Le cacao contient de l'acide phénylpropanoïdique, qui a un impact sur la croissance des cellules de peau. Ainsi, le chocolat pourrait améliorer la cicatrisation, les dommages cutanés et les rides, et prévenir le risque d'ulcère gastrique[réf. nécessaire]. La vitamine E et surtout les flavonoïdes (catéchine et épicatéchine) permettent également d'améliorer la densité et l'hydratation de la peau ainsi que la photoprotection en augmentant la circulation sanguine au niveau cutané[42] ;

Le chocolat peut aussi donner lieu à des allergies, que ce soit en raison du cacao[43] ou des substances ajoutées (soja, lait, noisettes, ...)[44].

Effets non prouvés

Aphrodisiaque

Les traditions romantiques identifient fréquemment le chocolat à un aphrodisiaque. Les qualités réputées aphrodisiaques du chocolat sont le plus souvent associées avec les simples plaisirs sensuels de sa consommation. Bien qu'il n'y ait aucune preuve que le chocolat soit réellement un aphrodisiaque, un cadeau de chocolat est un rituel familier[réf. nécessaire].

Acné

Un croyance populaire dit que le chocolat peut causer l'acné. Cependant, aucune étude scientifique n'a pu l'étayer[45],[46],[47]. Diverses études pointes plutôt la nature hautement glycémique de certains aliments tels que le sucre, le sirop de maïs et d'autres simples hydrates de carbone comme cause de l'acné [48],[49],[50],[51][52]. Le chocolat en lui-même a un indice glycémique bas[53] De plus, il a été suggéré que puisque le chocolat augmente le niveau de sérotonine dans le cervrau, il pourrait au contraire diminuer le stress et aider à réduire l'acné[54]. D'autres causes alimentaires de l'acné ne peuvent être exclues, mais nécessitent des recherches plus rigoureuses[55].

Addiction

Le chocolat est avant tout un met gourmand. À cause de cela, de nombreuses études sur ses effets sont orientées. À titre d'exemple, on parle d'addiction ou de chocoholisme en France[56], alors qu'aucune étude sérieuse n'a démontré de dépendance réelle[57].
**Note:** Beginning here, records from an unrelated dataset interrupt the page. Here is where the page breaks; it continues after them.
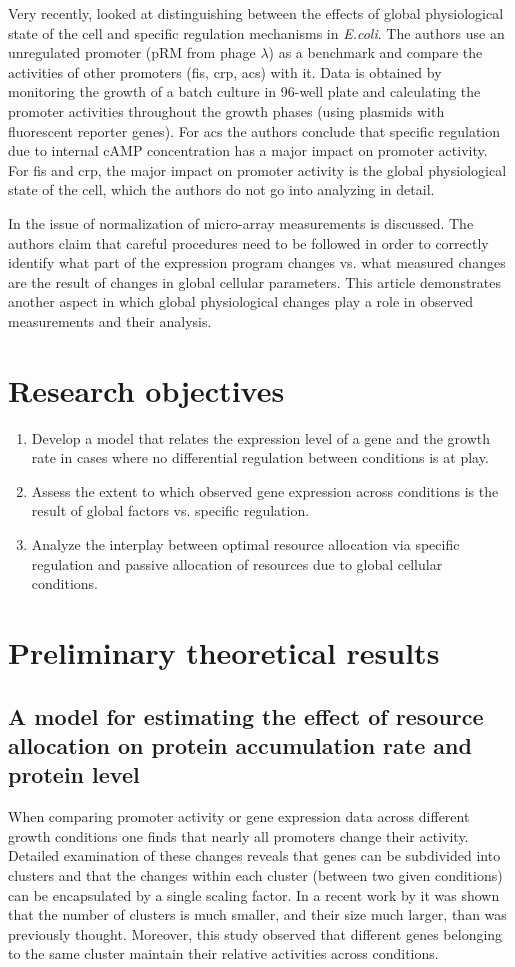 \documentclass[a4page,notitlepage]{article}
\begin{document}
Very recently, \parencite{Berthoumieux2013} looked at distinguishing between the effects of global physiological state of the cell and specific regulation mechanisms in \emph{E.coli}.
The authors use an unregulated promoter (pRM from phage $\lambda$) as a benchmark and compare the activities of other promoters (fis, crp, acs) with it.
Data is obtained by monitoring the growth of a batch culture in 96-well plate and calculating the promoter activities throughout the growth phases (using plasmids with fluorescent reporter genes).
For acs the authors conclude that specific regulation due to internal cAMP concentration has a major impact on promoter activity.
For fis and crp, the major impact on promoter activity is the global physiological state of the cell, which the authors do not go into analyzing in detail.

In \parencite{loven2012} the issue of normalization of micro-array measurements is discussed.
The authors claim that careful procedures need to be followed in order to correctly identify what part of the expression program changes vs. what measured changes are the result of changes in global cellular parameters.
This article demonstrates another aspect in which global physiological changes play a role in observed measurements and their analysis.

\section{Research objectives}
\begin{enumerate}
\item Develop a model that relates the expression level of a gene and the growth rate in cases where no differential regulation between conditions is at play.
\item Assess the extent to which observed gene expression across conditions is the result of global factors vs. specific regulation.
\item Analyze the interplay between optimal resource allocation via specific regulation and passive allocation of resources due to global cellular conditions.
\end{enumerate}
\section{Preliminary theoretical results}
\subsection{A model for estimating the effect of resource allocation on protein accumulation rate and protein level}
When comparing promoter activity or gene expression data across different growth conditions one finds that nearly all promoters change their activity.
Detailed examination of these changes reveals that genes can be subdivided into clusters and that the changes within each cluster (between two given conditions) can be encapsulated by a single scaling factor.
In a recent work by \parencite{Leeat2013} it was shown that the number of clusters is much smaller, and their size much larger, than was previously thought.
Moreover, this study observed that different genes belonging to the same cluster maintain their relative activities across conditions.
\end{document}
En ce qui concerne la présomption que le chocolat rend "accro", il existe plusieurs études[58]. La dépendance physique n'entre pas en ligne de compte. Plusieurs molécules sont en jeu :

  • Les alcaloïdes ont un effet psychostimulant par augmentation de la sécrétion d'adrénaline[7] ;. La théobromine, présente en plus grande quantité, n’a presque aucun effet sur le système nerveux central, contrairement à la caféine[59].
  • l'anandamide, dont les effets peuvent être comparés à ceux du cannabis, pouvant expliquer les effets euphorisants du chocolat. Mais cette molécule n'est présente qu'en infime quantité[60]. L'anandamide engendre une levée de l'inhibition de la production de dopamine, augmentant ainsi, indirectement, la quantité de dopamine produite[réf. nécessaire].